What to work on: Find the string "efficient" in the entries and copy each line that has it.

[Items from a dataset]
= Beginning of Section =
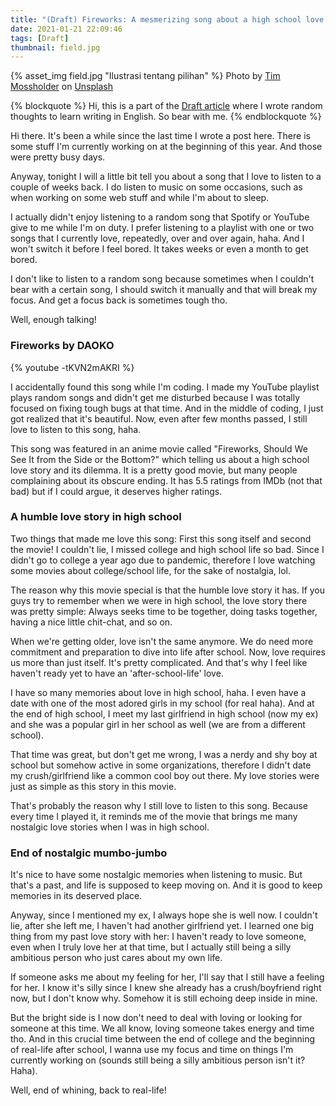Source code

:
 ```yaml
---
title: "(Draft) Fireworks: A mesmerizing song about a high school love story"
date: 2021-01-21 22:09:46
tags: [Draft]
thumbnail: field.jpg
---
```

{% asset_img field.jpg "Ilustrasi tentang pilihan" %}
<span>Photo by <a href="https://unsplash.com/@timmossholder?utm_source=unsplash&amp;utm_medium=referral&amp;utm_content=creditCopyText">Tim Mossholder</a> on <a href="https://unsplash.com/photos/H0rn5cQFurw?utm_source=unsplash&amp;utm_medium=referral&amp;utm_content=creditCopyText">Unsplash</a></span>

{% blockquote %}
Hi, this is a part of the [Draft article](https://adisaktijrs.github.io/2020/12/22/draft-what-is-this/) where I wrote random thoughts to learn writing in English. So bear with me.
{% endblockquote %}

Hi there. It's been a while since the last time I wrote a post here. There is some stuff I'm currently working on at the beginning of this year. And those were pretty busy days.

Anyway, tonight I will a little bit tell you about a song that I love to listen to a couple of weeks back. I do listen to music on some occasions, such as when working on some web stuff and while I'm about to sleep.

I actually didn't enjoy listening to a random song that Spotify or YouTube give to me while I'm on duty. I prefer listening to a playlist with one or two songs that I currently love, repeatedly, over and over again, haha. And I won't switch it before I feel bored. It takes weeks or even a month to get bored.

I don't like to listen to a random song because sometimes when I couldn't bear with a certain song, I should switch it manually and that will break my focus. And get a focus back is sometimes tough tho.

Well, enough talking!

### Fireworks by DAOKO
{% youtube -tKVN2mAKRI %}

I accidentally found this song while I'm coding. I made my YouTube playlist plays random songs and didn't get me disturbed because I was totally focused on fixing tough bugs at that time. And in the middle of coding, I just got realized that it's beautiful. Now, even after few months passed, I still love to listen to this song, haha.

This song was featured in an anime movie called "Fireworks, Should We See It from the Side or the Bottom?" which telling us about a high school love story and its dilemma. It is a pretty good movie, but many people complaining about its obscure ending. It has 5.5 ratings from IMDb (not that bad) but if I could argue, it deserves higher ratings.

### A humble love story in high school
Two things that made me love this song: First this song itself and second the movie! I couldn't lie, I missed college and high school life so bad. Since I didn't go to college a year ago due to pandemic, therefore I love watching some movies about college/school life, for the sake of nostalgia, lol.

The reason why this movie special is that the humble love story it has. If you guys try to remember when we were in high school, the love story there was pretty simple: Always seeks time to be together, doing tasks together, having a nice little chit-chat, and so on.

When we're getting older, love isn't the same anymore. We do need more commitment and preparation to dive into life after school. Now, love requires us more than just itself. It's pretty complicated. And that's why I feel like haven't ready yet to have an 'after-school-life' love.

I have so many memories about love in high school, haha. I even have a date with one of the most adored girls in my school (for real haha). And at the end of high school, I meet my last girlfriend in high school (now my ex) and she was a popular girl in her school as well (we are from a different school).

That time was great, but don't get me wrong, I was a nerdy and shy boy at school but somehow active in some organizations, therefore I didn't date my crush/girlfriend like a common cool boy out there. My love stories were just as simple as this story in this movie.

That's probably the reason why I still love to listen to this song. Because every time I played it, it reminds me of the movie that brings me many nostalgic love stories when I was in high school.

### End of nostalgic mumbo-jumbo
It's nice to have some nostalgic memories when listening to music. But that's a past, and life is supposed to keep moving on. And it is good to keep memories in its deserved place.

Anyway, since I mentioned my ex, I always hope she is well now. I couldn't lie, after she left me, I haven't had another girlfriend yet. I learned one big thing from my past love story with her: I haven't ready to love someone, even when I truly love her at that time, but I actually still being a silly ambitious person who just cares about my own life.

If someone asks me about my feeling for her, I'll say that I still have a feeling for her. I know it's silly since I knew she already has a crush/boyfriend right now, but I don't know why. Somehow it is still echoing deep inside in mine.

But the bright side is I now don't need to deal with loving or looking for someone at this time. We all know, loving someone takes energy and time tho. And in this crucial time between the end of college and the beginning of real-life after school, I wanna use my focus and time on things I'm currently working on (sounds still being a silly ambitious person isn't it? Haha).

Well, end of whining, back to real-life!
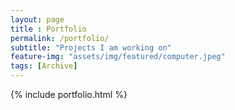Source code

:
 ```yaml
--- 
layout: page
title : Portfolio 
permalink: /portfolio/
subtitle: "Projects I am working on" 
feature-img: "assets/img/featured/computer.jpeg"
tags: [Archive]
---
```


{% include portfolio.html %}
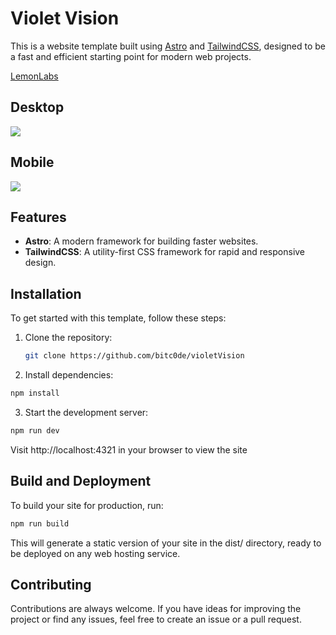 # Violet Vision

This is a website template built using [Astro](https://astro.build/) and [TailwindCSS](https://tailwindcss.com/), designed to be a fast and efficient starting point for modern web projects.

[LemonLabs](https://lemonlabs.es)

## Desktop
![](https://i.ibb.co/Phjg5Dc/descarga.jpg)

## Mobile
![](https://i.ibb.co/SXrGrvw/image.png)

## Features

- **Astro**: A modern framework for building faster websites.
- **TailwindCSS**: A utility-first CSS framework for rapid and responsive design.

## Installation

To get started with this template, follow these steps:

1. Clone the repository:
   ```bash
   git clone https://github.com/bitc0de/violetVision
   ```

2. Install dependencies:
```bash
npm install
```

3. Start the development server:
```bash
npm run dev
```

Visit http://localhost:4321 in your browser to view the site

## Build and Deployment

To build your site for production, run:

```bash
npm run build
```
This will generate a static version of your site in the dist/ directory, ready to be deployed on any web hosting service.

## Contributing
Contributions are always welcome. If you have ideas for improving the project or find any issues, feel free to create an issue or a pull request.
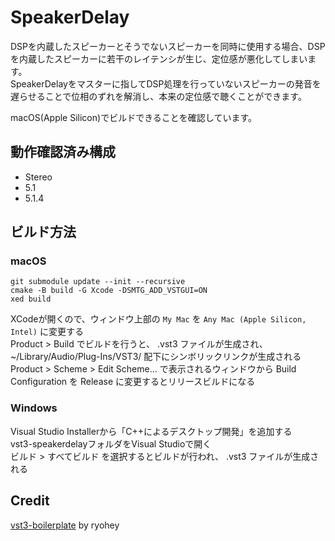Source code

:# SpeakerDelay

DSPを内蔵したスピーカーとそうでないスピーカーを同時に使用する場合、DSPを内蔵したスピーカーに若干のレイテンシが生じ、定位感が悪化してしまいます。  
SpeakerDelayをマスターに指してDSP処理を行っていないスピーカーの発音を遅らせることで位相のずれを解消し、本来の定位感で聴くことができます。

macOS(Apple Silicon)でビルドできることを確認しています。

## 動作確認済み構成

* Stereo
* 5.1
* 5.1.4

## ビルド方法

### macOS

```
git submodule update --init --recursive
cmake -B build -G Xcode -DSMTG_ADD_VSTGUI=ON
xed build
```

XCodeが開くので、ウィンドウ上部の `My Mac` を `Any Mac (Apple Silicon, Intel)` に変更する  
Product > Build でビルドを行うと、 .vst3 ファイルが生成され、 ~/Library/Audio/Plug-Ins/VST3/ 配下にシンボリックリンクが生成される  
Product > Scheme > Edit Scheme... で表示されるウィンドウから Build Configuration を Release に変更するとリリースビルドになる

### Windows

Visual Studio Installerから「C++によるデスクトップ開発」を追加する  
vst3-speakerdelayフォルダをVisual Studioで開く  
ビルド > すべてビルド を選択するとビルドが行われ、 .vst3 ファイルが生成される

## Credit

[vst3-boilerplate](https://github.com/ryohey/vst3-boilerplate) by ryohey
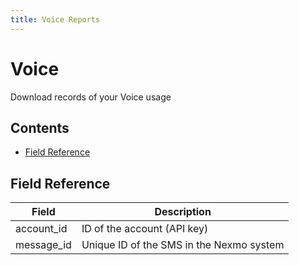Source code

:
 ```yaml
---
title: Voice Reports
---
```


# Voice

Download records of your Voice usage

## Contents

* [Field Reference](#field-reference)

## Field Reference

| Field              | Description                                            |
|--------------------|--------------------------------------------------------|
| account_id         | ID of the account (API key)                            |
| message_id         | Unique ID of the SMS in the Nexmo system               |
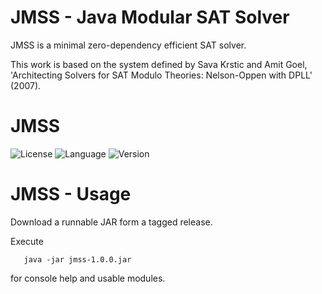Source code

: # JMSS - Java Modular SAT Solver

JMSS is a minimal zero-dependency efficient SAT solver.

This work is based on the system defined by Sava Krstic and Amit Goel, 'Architecting Solvers for SAT Modulo Theories: Nelson-Oppen with DPLL' (2007).

# JMSS

![License](https://img.shields.io/badge/license-MIT-%23373737)
![Language](https://img.shields.io/badge/language-java-blue.svg)
![Version](https://img.shields.io/badge/version-8-9cf.svg)

# JMSS - Usage

Download a runnable JAR form a tagged release.

Execute

```
   java -jar jmss-1.0.0.jar
```

for console help and usable modules. 

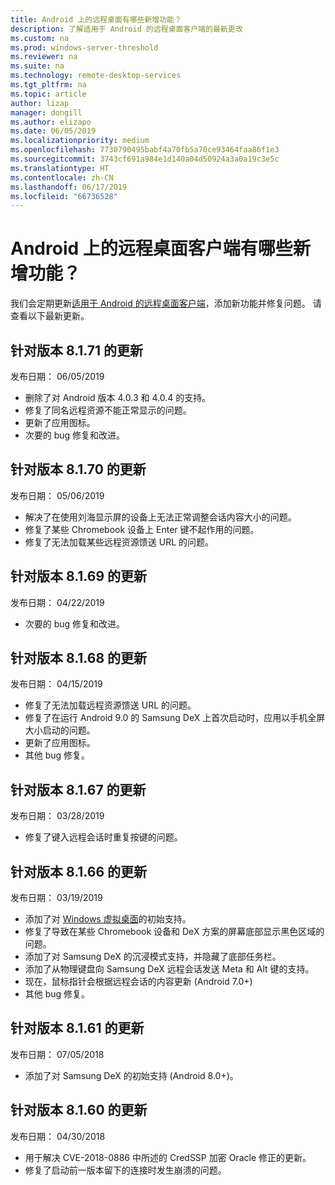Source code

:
 ```yaml
---
title: Android 上的远程桌面有哪些新增功能？
description: 了解适用于 Android 的远程桌面客户端的最新更改
ms.custom: na
ms.prod: windows-server-threshold
ms.reviewer: na
ms.suite: na
ms.technology: remote-desktop-services
ms.tgt_pltfrm: na
ms.topic: article
author: lizap
manager: dongill
ms.author: elizapo
ms.date: 06/05/2019
ms.localizationpriority: medium
ms.openlocfilehash: 7730790495babf4a70fb5a70ce93464faa86f1e3
ms.sourcegitcommit: 3743cf691a984e1d140a04d50924a3a0a19c3e5c
ms.translationtype: HT
ms.contentlocale: zh-CN
ms.lasthandoff: 06/17/2019
ms.locfileid: "66736528"
---
```

# <a name="whats-new-for-the-remote-desktop-client-on-android"></a>Android 上的远程桌面客户端有哪些新增功能？

我们会定期更新[适用于 Android 的远程桌面客户端](remote-desktop-android.md)，添加新功能并修复问题。 请查看以下最新更新。

## <a name="updates-for-version-8171"></a>针对版本 8.1.71 的更新

发布日期：  06/05/2019

- 删除了对 Android 版本 4.0.3 和 4.0.4 的支持。
- 修复了同名远程资源不能正常显示的问题。
- 更新了应用图标。
- 次要的 bug 修复和改进。

## <a name="updates-for-version-8170"></a>针对版本 8.1.70 的更新

发布日期：  05/06/2019

- 解决了在使用刘海显示屏的设备上无法正常调整会话内容大小的问题。
- 修复了某些 Chromebook 设备上 Enter 键不起作用的问题。
- 修复了无法加载某些远程资源馈送 URL 的问题。

## <a name="updates-for-version-8169"></a>针对版本 8.1.69 的更新

发布日期：  04/22/2019

- 次要的 bug 修复和改进。

## <a name="updates-for-version-8168"></a>针对版本 8.1.68 的更新

发布日期：  04/15/2019

- 修复了无法加载远程资源馈送 URL 的问题。
- 修复了在运行 Android 9.0 的 Samsung DeX 上首次启动时，应用以手机全屏大小启动的问题。
- 更新了应用图标。
- 其他 bug 修复。

## <a name="updates-for-version-8167"></a>针对版本 8.1.67 的更新

发布日期：  03/28/2019

- 修复了键入远程会话时重复按键的问题。

## <a name="updates-for-version-8166"></a>针对版本 8.1.66 的更新

发布日期：  03/19/2019

- 添加了对 [Windows 虚拟桌面](https://aka.ms/wvd)的初始支持。
- 修复了导致在某些 Chromebook 设备和 DeX 方案的屏幕底部显示黑色区域的问题。
- 添加了对 Samsung DeX 的沉浸模式支持，并隐藏了底部任务栏。
- 添加了从物理键盘向 Samsung DeX 远程会话发送 Meta 和 Alt 键的支持。
- 现在，鼠标指针会根据远程会话的内容更新 (Android 7.0+)
- 其他 bug 修复。

## <a name="updates-for-version-8161"></a>针对版本 8.1.61 的更新

发布日期：  07/05/2018

- 添加了对 Samsung DeX 的初始支持 (Android 8.0+)。

## <a name="updates-for-version-8160"></a>针对版本 8.1.60 的更新

发布日期：  04/30/2018

- 用于解决 CVE-2018-0886 中所述的 CredSSP 加密 Oracle 修正的更新。
- 修复了启动前一版本留下的连接时发生崩溃的问题。
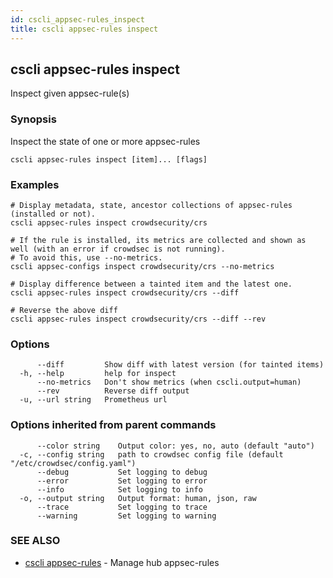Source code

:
 ```yaml
---
id: cscli_appsec-rules_inspect
title: cscli appsec-rules inspect
---
```

## cscli appsec-rules inspect

Inspect given appsec-rule(s)

### Synopsis

Inspect the state of one or more appsec-rules

```
cscli appsec-rules inspect [item]... [flags]
```

### Examples

```
# Display metadata, state, ancestor collections of appsec-rules (installed or not).
cscli appsec-rules inspect crowdsecurity/crs

# If the rule is installed, its metrics are collected and shown as well (with an error if crowdsec is not running).
# To avoid this, use --no-metrics.
cscli appsec-configs inspect crowdsecurity/crs --no-metrics

# Display difference between a tainted item and the latest one.
cscli appsec-rules inspect crowdsecurity/crs --diff

# Reverse the above diff
cscli appsec-rules inspect crowdsecurity/crs --diff --rev
```

### Options

```
      --diff         Show diff with latest version (for tainted items)
  -h, --help         help for inspect
      --no-metrics   Don't show metrics (when cscli.output=human)
      --rev          Reverse diff output
  -u, --url string   Prometheus url
```

### Options inherited from parent commands

```
      --color string    Output color: yes, no, auto (default "auto")
  -c, --config string   path to crowdsec config file (default "/etc/crowdsec/config.yaml")
      --debug           Set logging to debug
      --error           Set logging to error
      --info            Set logging to info
  -o, --output string   Output format: human, json, raw
      --trace           Set logging to trace
      --warning         Set logging to warning
```

### SEE ALSO

* [cscli appsec-rules](/cscli/cscli_appsec-rules.md)	 - Manage hub appsec-rules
= End of Section =
Reply to the task:
This is a website template built using [Astro](https://astro.build/) and [TailwindCSS](https://tailwindcss.com/), designed to be a fast and efficient starting point for modern web projects.
JMSS is a minimal zero-dependency efficient SAT solver.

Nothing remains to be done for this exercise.